Chosing the optimal chunking strategy for Vectors

Status	Proposed
RFC #	18 (opens in a new tab)
Author(s)	Sarfraaz Talat (sarfraaz.talat@@oslash.com)
Updated	2023-07-14

Objective

We are facing some accuracy issues with our answers in the question answering solution we have implemented. This RFC aims to find out the root cause of the inaccuracies and propose a solution to fix it.

Motivation

For providing the question answers based on the existing KnowledgeBase of the clients, we are first crawling the raw content from all the pages on given KnowledgeBase (we'll call it KB from here onwards) url by the user. After that, we are generating embeddings from the content of the full page, feeding it into the vector database and then using the question embeddings to find the most similar embeddings from the KB. We are then using the top 3 most similar embeddings to find the most relevant answers from the KB.

The crucial part here is the chunking strategy and how we decide the optimal chunk for generating embedding. We started with very naive approach and chose the chunking size based on the limitation of the token size of our embedding model. We were using text-emnedding-ada-002 model by openai at this point for generating embeddings, the model has token limit of 8192 for generating embeddings, so we did some trial and error and found out that 10000 characters is the optimal chunk size for generating embeddings. So we used that as the main logic of our chunking strategy and started chunking content based on the 10k limit.

The issue with this approach is, that bigger the chunk grows, the more possibilities of it losing the context of the exact sentences or words written inside the chunk and also more chances of it being having generalised semantics instead of having specialized according to the context of the content.

This was highlighted by one particular question we tried to get answer from our qna api the way we mentioned above. We figured that since the more specific answer was there in some KB record but it was deep in some 9/10th paragraph and the title of the document wasn't about that topic specifically. Hence this was ranked way lower compared to some other documents which ranked higher because they were more on the lines of the question asked, but not exactly the answer for the specific question. So we did a poc to figure out if we generate embedding on smaller chunks and query against them in vectorDB would it rank higher? And it indeed did rank higher now, and came in top 3 matching documents, hence it proved our intuition that the bigger the chunk, the more chances of it losing the context and hence the more chances of it not being ranked higher. We did achieve this by reducing the chunking size from 10k characters to 1k characters.

Design Proposal

We have figured out that the chunking size is the main issue here, and we need to find out the optimal chunking size for generating embeddings. We can do this by doing some trial and error and finding out the optimal chunking size for generating embeddings. But this would be a very time consuming process and we would need to also create a process to evaluate this on each separate chunking size we take for testing, might also vary depending on the different kinds of knowledge bases. We have decided that chunk of 1k works fine for now, but we can do further research on this and find out the optimal chunking size for generating embeddings if we encounter any issues with this one.

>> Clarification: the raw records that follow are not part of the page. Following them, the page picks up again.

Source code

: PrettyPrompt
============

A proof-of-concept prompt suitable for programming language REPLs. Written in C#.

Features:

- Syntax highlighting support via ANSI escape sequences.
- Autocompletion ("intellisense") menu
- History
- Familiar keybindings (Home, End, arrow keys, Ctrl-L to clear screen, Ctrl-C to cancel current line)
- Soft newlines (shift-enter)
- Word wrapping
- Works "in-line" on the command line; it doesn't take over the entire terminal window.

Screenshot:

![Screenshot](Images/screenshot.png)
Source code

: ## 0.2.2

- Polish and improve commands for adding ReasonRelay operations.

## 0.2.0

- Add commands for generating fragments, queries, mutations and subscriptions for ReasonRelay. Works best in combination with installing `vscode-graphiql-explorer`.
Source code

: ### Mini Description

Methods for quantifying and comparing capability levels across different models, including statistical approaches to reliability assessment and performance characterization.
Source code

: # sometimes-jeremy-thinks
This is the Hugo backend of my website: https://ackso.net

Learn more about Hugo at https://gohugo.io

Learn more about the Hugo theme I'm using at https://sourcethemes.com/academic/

Since we are creating multiple chunks for same documents, storing the content of each chunk in the vector database might not give us the full context while preparing the final answer based on the matching KB records. If we do store full content inside metadata of each vector it would cost us a lot and still we will be limited by the 40kb limit of content in each vector, which we might run out of soon in our next big KB indexing. So we need to store the full content of the KB somewhere else and just store the embeddings and some metadata in the vector database. We can store the full content in the opensearch index and store the id of the document in the vector database, so that we can fetch the full content from the opensearch when we need it while preparing the answer.

Drawbacks

We will be using opensearch as storage layer for the content, and vector DB for the embeddings and some essential metadata only. There will be additional cost of storing the content inside opensearch that we would have to bear. But this also would mean we would save significantly on the pinecone storage by being able to store more vectors in same pod due to not having to store huge content part there as metadata, so this can be more of a tradeoff than a drawback.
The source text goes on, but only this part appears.